YOUR OBJECTIVE:
From the first line to the last, return the data exactly as it stands.

++++++++++

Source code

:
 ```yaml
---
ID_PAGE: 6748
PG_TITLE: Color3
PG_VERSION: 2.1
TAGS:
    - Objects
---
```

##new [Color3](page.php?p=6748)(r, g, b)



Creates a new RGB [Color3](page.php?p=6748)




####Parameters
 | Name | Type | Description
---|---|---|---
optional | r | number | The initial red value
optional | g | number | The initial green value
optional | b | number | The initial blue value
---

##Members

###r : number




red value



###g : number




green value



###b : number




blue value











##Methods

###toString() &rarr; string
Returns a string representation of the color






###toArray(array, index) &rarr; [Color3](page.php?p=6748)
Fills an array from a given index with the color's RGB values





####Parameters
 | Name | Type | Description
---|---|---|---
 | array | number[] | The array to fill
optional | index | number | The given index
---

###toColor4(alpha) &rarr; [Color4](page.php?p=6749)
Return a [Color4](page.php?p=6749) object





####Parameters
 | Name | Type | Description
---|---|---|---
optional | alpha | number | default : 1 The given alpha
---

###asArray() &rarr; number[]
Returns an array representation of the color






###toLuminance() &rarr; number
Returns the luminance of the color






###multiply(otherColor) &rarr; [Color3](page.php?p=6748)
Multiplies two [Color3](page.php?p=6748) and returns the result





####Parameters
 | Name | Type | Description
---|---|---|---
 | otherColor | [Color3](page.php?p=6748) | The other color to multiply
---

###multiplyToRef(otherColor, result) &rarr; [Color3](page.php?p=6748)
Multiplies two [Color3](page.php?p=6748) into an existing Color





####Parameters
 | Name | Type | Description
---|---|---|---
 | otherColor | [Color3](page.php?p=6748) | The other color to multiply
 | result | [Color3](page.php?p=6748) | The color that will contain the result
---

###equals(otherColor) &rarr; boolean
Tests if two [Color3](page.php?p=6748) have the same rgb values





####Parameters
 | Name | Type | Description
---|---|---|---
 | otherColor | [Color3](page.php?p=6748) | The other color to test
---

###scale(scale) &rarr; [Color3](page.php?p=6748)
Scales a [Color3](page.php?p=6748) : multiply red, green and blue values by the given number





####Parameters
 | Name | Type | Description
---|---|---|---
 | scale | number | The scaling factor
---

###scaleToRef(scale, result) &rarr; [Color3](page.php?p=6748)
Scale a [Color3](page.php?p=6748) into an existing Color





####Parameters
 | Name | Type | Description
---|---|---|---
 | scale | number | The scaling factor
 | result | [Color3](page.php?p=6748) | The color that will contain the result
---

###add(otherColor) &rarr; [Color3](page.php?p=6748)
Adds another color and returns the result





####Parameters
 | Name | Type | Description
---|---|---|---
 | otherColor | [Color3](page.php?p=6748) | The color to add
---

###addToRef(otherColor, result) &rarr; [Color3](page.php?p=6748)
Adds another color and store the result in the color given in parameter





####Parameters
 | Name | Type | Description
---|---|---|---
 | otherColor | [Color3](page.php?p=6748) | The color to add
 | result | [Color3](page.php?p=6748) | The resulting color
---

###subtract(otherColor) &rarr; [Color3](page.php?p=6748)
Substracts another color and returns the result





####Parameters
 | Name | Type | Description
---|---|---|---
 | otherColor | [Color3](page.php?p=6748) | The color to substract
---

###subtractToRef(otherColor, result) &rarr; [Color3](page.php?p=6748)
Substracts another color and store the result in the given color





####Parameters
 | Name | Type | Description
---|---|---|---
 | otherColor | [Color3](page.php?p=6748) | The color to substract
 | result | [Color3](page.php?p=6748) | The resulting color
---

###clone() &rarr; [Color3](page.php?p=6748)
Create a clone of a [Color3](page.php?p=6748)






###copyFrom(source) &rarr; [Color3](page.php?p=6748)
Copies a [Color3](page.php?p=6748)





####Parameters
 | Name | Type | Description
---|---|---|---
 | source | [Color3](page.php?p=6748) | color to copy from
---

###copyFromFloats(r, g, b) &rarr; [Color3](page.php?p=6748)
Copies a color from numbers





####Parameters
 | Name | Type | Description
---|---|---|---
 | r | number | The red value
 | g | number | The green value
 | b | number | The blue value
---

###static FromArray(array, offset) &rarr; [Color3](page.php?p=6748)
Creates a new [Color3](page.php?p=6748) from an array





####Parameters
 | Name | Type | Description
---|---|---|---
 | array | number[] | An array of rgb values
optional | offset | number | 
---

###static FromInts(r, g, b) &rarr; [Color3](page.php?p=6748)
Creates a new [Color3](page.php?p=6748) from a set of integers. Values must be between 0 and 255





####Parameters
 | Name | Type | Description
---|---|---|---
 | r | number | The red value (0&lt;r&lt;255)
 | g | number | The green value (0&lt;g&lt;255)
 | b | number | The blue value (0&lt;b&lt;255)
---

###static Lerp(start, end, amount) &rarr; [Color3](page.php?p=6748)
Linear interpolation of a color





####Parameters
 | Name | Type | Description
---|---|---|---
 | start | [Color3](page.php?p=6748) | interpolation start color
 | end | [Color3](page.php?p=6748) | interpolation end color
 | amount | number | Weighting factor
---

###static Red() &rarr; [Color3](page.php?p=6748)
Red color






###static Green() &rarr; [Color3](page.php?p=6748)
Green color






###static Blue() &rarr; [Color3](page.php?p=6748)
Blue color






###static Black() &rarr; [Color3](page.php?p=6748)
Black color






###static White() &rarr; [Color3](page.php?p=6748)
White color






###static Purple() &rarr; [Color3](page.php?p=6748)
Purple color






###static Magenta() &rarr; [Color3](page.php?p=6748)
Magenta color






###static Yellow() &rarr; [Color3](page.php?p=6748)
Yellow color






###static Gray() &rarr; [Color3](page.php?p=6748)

++++++++++

ANSWER AREA:
Source code

:
 ```yaml
---
ID_PAGE: 6748
PG_TITLE: Color3
PG_VERSION: 2.1
TAGS:
    - Objects
---
```

##new [Color3](page.php?p=6748)(r, g, b)



Creates a new RGB [Color3](page.php?p=6748)




####Parameters
 | Name | Type | Description
---|---|---|---
optional | r | number | The initial red value
optional | g | number | The initial green value
optional | b | number | The initial blue value
---

##Members

###r : number




red value



###g : number




green value



###b : number




blue value











##Methods

###toString() &rarr; string
Returns a string representation of the color






###toArray(array, index) &rarr; [Color3](page.php?p=6748)
Fills an array from a given index with the color's RGB values





####Parameters
 | Name | Type | Description
---|---|---|---
 | array | number[] | The array to fill
optional | index | number | The given index
---

###toColor4(alpha) &rarr; [Color4](page.php?p=6749)
Return a [Color4](page.php?p=6749) object





####Parameters
 | Name | Type | Description
---|---|---|---
optional | alpha | number | default : 1 The given alpha
---

###asArray() &rarr; number[]
Returns an array representation of the color






###toLuminance() &rarr; number
Returns the luminance of the color






###multiply(otherColor) &rarr; [Color3](page.php?p=6748)
Multiplies two [Color3](page.php?p=6748) and returns the result





####Parameters
 | Name | Type | Description
---|---|---|---
 | otherColor | [Color3](page.php?p=6748) | The other color to multiply
---

###multiplyToRef(otherColor, result) &rarr; [Color3](page.php?p=6748)
Multiplies two [Color3](page.php?p=6748) into an existing Color





####Parameters
 | Name | Type | Description
---|---|---|---
 | otherColor | [Color3](page.php?p=6748) | The other color to multiply
 | result | [Color3](page.php?p=6748) | The color that will contain the result
---

###equals(otherColor) &rarr; boolean
Tests if two [Color3](page.php?p=6748) have the same rgb values





####Parameters
 | Name | Type | Description
---|---|---|---
 | otherColor | [Color3](page.php?p=6748) | The other color to test
---

###scale(scale) &rarr; [Color3](page.php?p=6748)
Scales a [Color3](page.php?p=6748) : multiply red, green and blue values by the given number





####Parameters
 | Name | Type | Description
---|---|---|---
 | scale | number | The scaling factor
---

###scaleToRef(scale, result) &rarr; [Color3](page.php?p=6748)
Scale a [Color3](page.php?p=6748) into an existing Color





####Parameters
 | Name | Type | Description
---|---|---|---
 | scale | number | The scaling factor
 | result | [Color3](page.php?p=6748) | The color that will contain the result
---

###add(otherColor) &rarr; [Color3](page.php?p=6748)
Adds another color and returns the result





####Parameters
 | Name | Type | Description
---|---|---|---
 | otherColor | [Color3](page.php?p=6748) | The color to add
---

###addToRef(otherColor, result) &rarr; [Color3](page.php?p=6748)
Adds another color and store the result in the color given in parameter





####Parameters
 | Name | Type | Description
---|---|---|---
 | otherColor | [Color3](page.php?p=6748) | The color to add
 | result | [Color3](page.php?p=6748) | The resulting color
---

###subtract(otherColor) &rarr; [Color3](page.php?p=6748)
Substracts another color and returns the result





####Parameters
 | Name | Type | Description
---|---|---|---
 | otherColor | [Color3](page.php?p=6748) | The color to substract
---

###subtractToRef(otherColor, result) &rarr; [Color3](page.php?p=6748)
Substracts another color and store the result in the given color





####Parameters
 | Name | Type | Description
---|---|---|---
 | otherColor | [Color3](page.php?p=6748) | The color to substract
 | result | [Color3](page.php?p=6748) | The resulting color
---

###clone() &rarr; [Color3](page.php?p=6748)
Create a clone of a [Color3](page.php?p=6748)






###copyFrom(source) &rarr; [Color3](page.php?p=6748)
Copies a [Color3](page.php?p=6748)





####Parameters
 | Name | Type | Description
---|---|---|---
 | source | [Color3](page.php?p=6748) | color to copy from
---

###copyFromFloats(r, g, b) &rarr; [Color3](page.php?p=6748)
Copies a color from numbers





####Parameters
 | Name | Type | Description
---|---|---|---
 | r | number | The red value
 | g | number | The green value
 | b | number | The blue value
---

###static FromArray(array, offset) &rarr; [Color3](page.php?p=6748)
Creates a new [Color3](page.php?p=6748) from an array





####Parameters
 | Name | Type | Description
---|---|---|---
 | array | number[] | An array of rgb values
optional | offset | number | 
---

###static FromInts(r, g, b) &rarr; [Color3](page.php?p=6748)
Creates a new [Color3](page.php?p=6748) from a set of integers. Values must be between 0 and 255





####Parameters
 | Name | Type | Description
---|---|---|---
 | r | number | The red value (0&lt;r&lt;255)
 | g | number | The green value (0&lt;g&lt;255)
 | b | number | The blue value (0&lt;b&lt;255)
---

###static Lerp(start, end, amount) &rarr; [Color3](page.php?p=6748)
Linear interpolation of a color





####Parameters
 | Name | Type | Description
---|---|---|---
 | start | [Color3](page.php?p=6748) | interpolation start color
 | end | [Color3](page.php?p=6748) | interpolation end color
 | amount | number | Weighting factor
---

###static Red() &rarr; [Color3](page.php?p=6748)
Red color






###static Green() &rarr; [Color3](page.php?p=6748)
Green color






###static Blue() &rarr; [Color3](page.php?p=6748)
Blue color






###static Black() &rarr; [Color3](page.php?p=6748)
Black color






###static White() &rarr; [Color3](page.php?p=6748)
White color






###static Purple() &rarr; [Color3](page.php?p=6748)
Purple color






###static Magenta() &rarr; [Color3](page.php?p=6748)
Magenta color






###static Yellow() &rarr; [Color3](page.php?p=6748)
Yellow color






###static Gray() &rarr; [Color3](page.php?p=6748)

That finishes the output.